Помимо неопределенного предположения о том, что половина развешенных tomacula доставит завтрак для дядя Джака и что юношеский аппетит Пизистрата распорядится остальною, мой отец не остановился ни минуту на питательном свойстве колбас, – другими словами, на двух тысячах фунтов стерлингов, висевших в трубе. Во всем, что касалось его большего сочинения, отец думал только о его издании, не о барышах. Не скажу, чтоб он не жаждал похвалы, но вполне уверен, что он не ставил ни во что колбасы. Тем не менее появление каких бы то ни было колбас становилось зловещим и мрачным предзнаменованием для Остина Какстон, в особенности потому, что они были изготовлены гладкими руками дяди Джака! Ни одна из тех колбас, которые он, бедняга, развешивал всю свою жизнь, в своей ли трубе, или в чужой, не обратилась в действительную колбасу, но все они были только, фантомы и тени колбас. Не думаю, чтоб дядя Джак много знал о Демокрите Абдерском. Но он, бесспорно, подвергся влиянию философа мечтателя. Он населял воздух образами гигантского размера, которые управляли его снами и предсказаниями, и от чьих влияний зависели и ощущения его, и помыслы. Все его существование, и во сне, и наяву, было только отражением больших фантастических колбас!
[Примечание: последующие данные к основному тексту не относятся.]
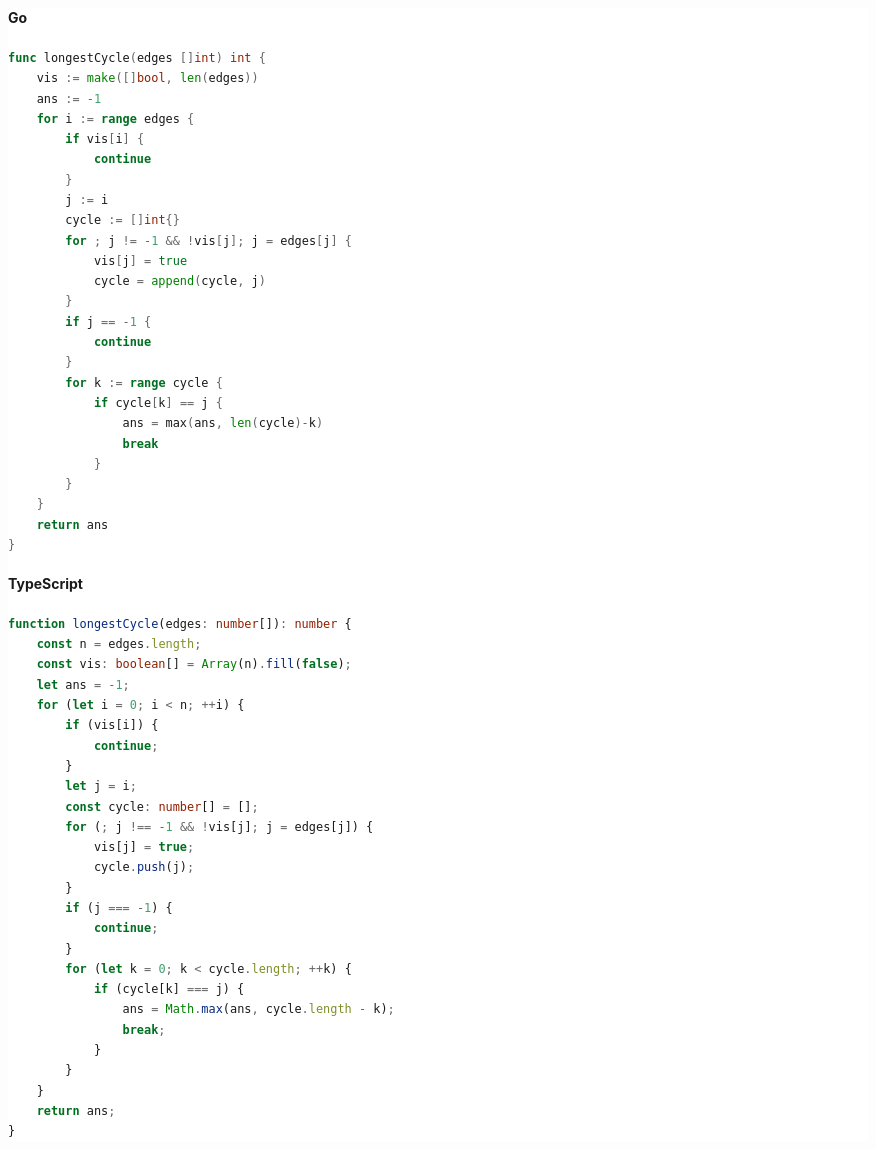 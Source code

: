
 ```cpp
```

#### Go

```go
func longestCycle(edges []int) int {
	vis := make([]bool, len(edges))
	ans := -1
	for i := range edges {
		if vis[i] {
			continue
		}
		j := i
		cycle := []int{}
		for ; j != -1 && !vis[j]; j = edges[j] {
			vis[j] = true
			cycle = append(cycle, j)
		}
		if j == -1 {
			continue
		}
		for k := range cycle {
			if cycle[k] == j {
				ans = max(ans, len(cycle)-k)
				break
			}
		}
	}
	return ans
}
```

#### TypeScript

```ts
function longestCycle(edges: number[]): number {
    const n = edges.length;
    const vis: boolean[] = Array(n).fill(false);
    let ans = -1;
    for (let i = 0; i < n; ++i) {
        if (vis[i]) {
            continue;
        }
        let j = i;
        const cycle: number[] = [];
        for (; j !== -1 && !vis[j]; j = edges[j]) {
            vis[j] = true;
            cycle.push(j);
        }
        if (j === -1) {
            continue;
        }
        for (let k = 0; k < cycle.length; ++k) {
            if (cycle[k] === j) {
                ans = Math.max(ans, cycle.length - k);
                break;
            }
        }
    }
    return ans;
}
```
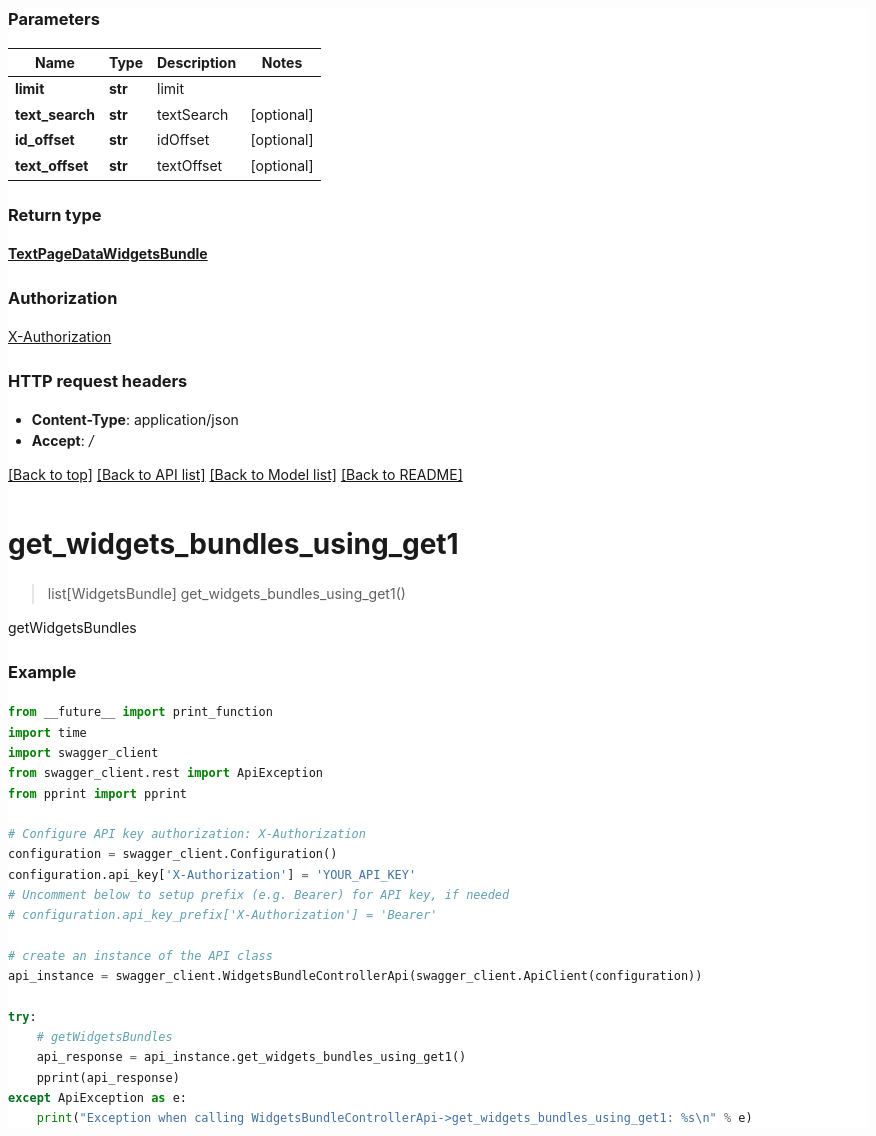 ### Parameters

Name | Type | Description  | Notes
------------- | ------------- | ------------- | -------------
 **limit** | **str**| limit | 
 **text_search** | **str**| textSearch | [optional] 
 **id_offset** | **str**| idOffset | [optional] 
 **text_offset** | **str**| textOffset | [optional] 

### Return type

[**TextPageDataWidgetsBundle**](TextPageDataWidgetsBundle.md)

### Authorization

[X-Authorization](../README.md#X-Authorization)

### HTTP request headers

 - **Content-Type**: application/json
 - **Accept**: */*

[[Back to top]](#) [[Back to API list]](../README.md#documentation-for-api-endpoints) [[Back to Model list]](../README.md#documentation-for-models) [[Back to README]](../README.md)

# **get_widgets_bundles_using_get1**
> list[WidgetsBundle] get_widgets_bundles_using_get1()

getWidgetsBundles

### Example
```python
from __future__ import print_function
import time
import swagger_client
from swagger_client.rest import ApiException
from pprint import pprint

# Configure API key authorization: X-Authorization
configuration = swagger_client.Configuration()
configuration.api_key['X-Authorization'] = 'YOUR_API_KEY'
# Uncomment below to setup prefix (e.g. Bearer) for API key, if needed
# configuration.api_key_prefix['X-Authorization'] = 'Bearer'

# create an instance of the API class
api_instance = swagger_client.WidgetsBundleControllerApi(swagger_client.ApiClient(configuration))

try:
    # getWidgetsBundles
    api_response = api_instance.get_widgets_bundles_using_get1()
    pprint(api_response)
except ApiException as e:
    print("Exception when calling WidgetsBundleControllerApi->get_widgets_bundles_using_get1: %s\n" % e)
```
Едва М. Тиббетс взял два тома «Истории Человеческих Заблуждений», он естественно получил над моим отцом власть, которая до тех пор скользила у него из рук. Он обрел то, по чем так давно вздыхал, ту точку опоры, на которой мог основать Архимедов винт. Крепко упер он его в «Историю Человеческих Заблуждений» и стал ворочать мир семейства Какстонов.